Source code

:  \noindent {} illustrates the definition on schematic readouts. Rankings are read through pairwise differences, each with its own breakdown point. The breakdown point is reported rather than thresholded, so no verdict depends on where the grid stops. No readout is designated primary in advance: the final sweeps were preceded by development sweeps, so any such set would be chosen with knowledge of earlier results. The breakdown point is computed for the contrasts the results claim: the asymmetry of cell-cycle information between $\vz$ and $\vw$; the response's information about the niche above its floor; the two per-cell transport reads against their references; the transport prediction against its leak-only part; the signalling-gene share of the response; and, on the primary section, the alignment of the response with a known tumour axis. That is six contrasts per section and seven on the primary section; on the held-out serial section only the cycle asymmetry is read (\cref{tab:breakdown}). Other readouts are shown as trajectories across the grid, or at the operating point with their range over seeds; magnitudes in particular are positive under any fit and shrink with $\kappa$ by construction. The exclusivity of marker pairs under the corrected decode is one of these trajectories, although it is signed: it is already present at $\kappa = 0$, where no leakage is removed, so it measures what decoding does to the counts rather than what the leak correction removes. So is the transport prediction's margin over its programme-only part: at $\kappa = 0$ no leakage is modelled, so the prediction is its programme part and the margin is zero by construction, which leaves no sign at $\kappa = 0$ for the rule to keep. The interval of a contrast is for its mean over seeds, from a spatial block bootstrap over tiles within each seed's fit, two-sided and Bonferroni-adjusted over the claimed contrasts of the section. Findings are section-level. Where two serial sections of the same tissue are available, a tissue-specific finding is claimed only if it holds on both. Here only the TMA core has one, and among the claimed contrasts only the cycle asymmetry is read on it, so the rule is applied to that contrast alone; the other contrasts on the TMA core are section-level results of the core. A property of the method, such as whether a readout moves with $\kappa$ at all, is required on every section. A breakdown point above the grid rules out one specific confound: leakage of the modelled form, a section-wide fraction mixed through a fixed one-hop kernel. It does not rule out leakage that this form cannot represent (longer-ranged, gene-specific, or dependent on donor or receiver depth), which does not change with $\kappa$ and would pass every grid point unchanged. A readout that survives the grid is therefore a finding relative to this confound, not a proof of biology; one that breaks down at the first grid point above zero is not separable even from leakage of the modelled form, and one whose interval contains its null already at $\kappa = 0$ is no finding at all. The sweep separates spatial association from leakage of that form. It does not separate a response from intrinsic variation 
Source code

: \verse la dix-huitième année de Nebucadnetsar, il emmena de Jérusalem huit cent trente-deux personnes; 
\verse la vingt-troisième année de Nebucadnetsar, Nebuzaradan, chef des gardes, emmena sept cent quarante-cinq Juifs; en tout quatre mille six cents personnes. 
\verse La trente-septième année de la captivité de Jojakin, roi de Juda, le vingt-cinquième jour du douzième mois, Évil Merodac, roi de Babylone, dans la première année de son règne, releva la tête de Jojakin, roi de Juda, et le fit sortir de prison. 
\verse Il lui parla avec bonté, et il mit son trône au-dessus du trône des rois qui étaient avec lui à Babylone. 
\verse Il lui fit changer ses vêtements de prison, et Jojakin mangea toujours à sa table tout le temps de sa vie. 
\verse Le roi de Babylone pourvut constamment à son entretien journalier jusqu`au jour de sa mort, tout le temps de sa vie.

————————

PROBLEM TO SOLVE: Your answer must consist solely of the lines from the one containing "table tout le temps de sa vie." through the last line of the entries, reproduced exactly.

THE ANSWER:
\verse Il lui fit changer ses vêtements de prison, et Jojakin mangea toujours à sa table tout le temps de sa vie. 
\verse Le roi de Babylone pourvut constamment à son entretien journalier jusqu`au jour de sa mort, tout le temps de sa vie.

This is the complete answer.